Guiado por la tertulia que tuvo lugar en el programa ¡Qué grande es el cine!, de José Luis Garcí, sobre el film de Hichckok, Rebecca, me decido aproximarme a la novela homónima de Daphne du Maurier. Lo malo al leer la novela es que se va reviviendo la versión visual del cineasta británico. Incluso las fisonomías de los personajes coinciden con las de Lawrence Olivier y Joan Fontaine. Por otro lado, leídos tres o cuatro capitulos, concluyo que la novela apenas desmerece la muy celebrada versión de Hichckok. Du Maurier posee la clase de la gran tradición literaria femenina inglesa, descubriendo un estilo marcadamente deudor de las hermanas Brontë. Obvias son las reminiscencias con Jane Eyre, tanto en la trama como en los personajes, envueltos a la par en ese aureolado misterio que sirve de señuelo y da posibilidades y convicción al relato. Quizá retome la novela en otro momento; pues nos acucian diversidad de cuestiones y lecturas aplazadas. La tentaciones literarias son tan numerosas como las del paraíso. En la nueva estantería ya se apilan los libros que voy leyendo, según un tema u otro me suscite la curiosidad. No puede faltar entre ellas el tema de Grecia, tal vez sea por la familiaridad que mantengo con su historia, poblada de personajes atrayentes: Pericles, Alcibíades, Demostenes, Temístocles, Leónidas, Jenofonte, Epaminondas, etc. Sus nombres me suenan tan familiares como los del indice de las amistades.
Quisiera leer más. Recuerdo la época en que estaba en plena forma, cuando los libros iban cayendo uno tras otro. La mayoría eran lecturas relacionadas con aquello que estaba escribiendo, a modo de documentación y prolegómeno.

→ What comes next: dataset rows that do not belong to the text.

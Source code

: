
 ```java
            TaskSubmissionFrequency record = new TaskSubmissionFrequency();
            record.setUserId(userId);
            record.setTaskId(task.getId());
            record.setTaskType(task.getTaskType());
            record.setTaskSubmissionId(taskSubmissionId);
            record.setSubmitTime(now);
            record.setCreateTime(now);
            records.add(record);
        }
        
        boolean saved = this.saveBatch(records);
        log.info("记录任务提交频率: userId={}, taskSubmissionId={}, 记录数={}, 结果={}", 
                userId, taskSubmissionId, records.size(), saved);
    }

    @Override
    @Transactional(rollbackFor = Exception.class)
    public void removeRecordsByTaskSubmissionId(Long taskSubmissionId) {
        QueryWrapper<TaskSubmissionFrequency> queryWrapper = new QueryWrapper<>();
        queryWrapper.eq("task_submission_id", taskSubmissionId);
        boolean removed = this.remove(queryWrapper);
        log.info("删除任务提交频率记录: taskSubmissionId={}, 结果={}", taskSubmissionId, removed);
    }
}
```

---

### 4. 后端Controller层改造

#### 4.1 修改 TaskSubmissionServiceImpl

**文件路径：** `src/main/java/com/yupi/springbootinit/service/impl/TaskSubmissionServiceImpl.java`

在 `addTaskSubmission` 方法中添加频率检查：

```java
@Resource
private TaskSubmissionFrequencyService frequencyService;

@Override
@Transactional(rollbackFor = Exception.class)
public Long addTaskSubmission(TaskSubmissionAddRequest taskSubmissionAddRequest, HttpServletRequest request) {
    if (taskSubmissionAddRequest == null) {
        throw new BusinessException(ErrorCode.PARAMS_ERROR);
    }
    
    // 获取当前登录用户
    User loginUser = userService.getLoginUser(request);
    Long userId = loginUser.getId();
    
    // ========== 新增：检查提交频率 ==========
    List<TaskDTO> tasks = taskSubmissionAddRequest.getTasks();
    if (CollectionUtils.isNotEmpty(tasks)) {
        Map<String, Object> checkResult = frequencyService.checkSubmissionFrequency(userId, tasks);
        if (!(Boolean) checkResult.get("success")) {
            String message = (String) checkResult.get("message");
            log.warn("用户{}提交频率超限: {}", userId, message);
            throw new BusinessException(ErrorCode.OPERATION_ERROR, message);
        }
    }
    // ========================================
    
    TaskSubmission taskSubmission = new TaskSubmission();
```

Cuando oigo a seres como Bolaño, se me cae un poco el alma a los pies. ¡Qué imbuido de literatura estaba aquel hombre! Reconocía que era escritor o nada. Se entregó al oficio hasta sangrar por su heridas. Lo vivió con pasión, que acaso sea la única forma de que la literatura tenga un porqué. Mártires de las letras que nos avergüenzan, pues sus textos son jirones de palpitante materia orgánica; cada una de sus frases, experiencias de doliente esperanza. En las letras, como en el toro, hay que pisar en el terreno comprometido, aquel que nadie se atreve a franquear, aunque amenace la cornada que nos desentrañe con su asta letal y furibunda. Sí, escribiré porque solo el numen alienta ese magma cuya resonancia aturde nuestro interior. Valles y Bolaños ya quedan pocos. La vida los zarandeó, pero no renunciaron a sí mismos. Lo efímero de su condición lo suplió la permanencia de su obra.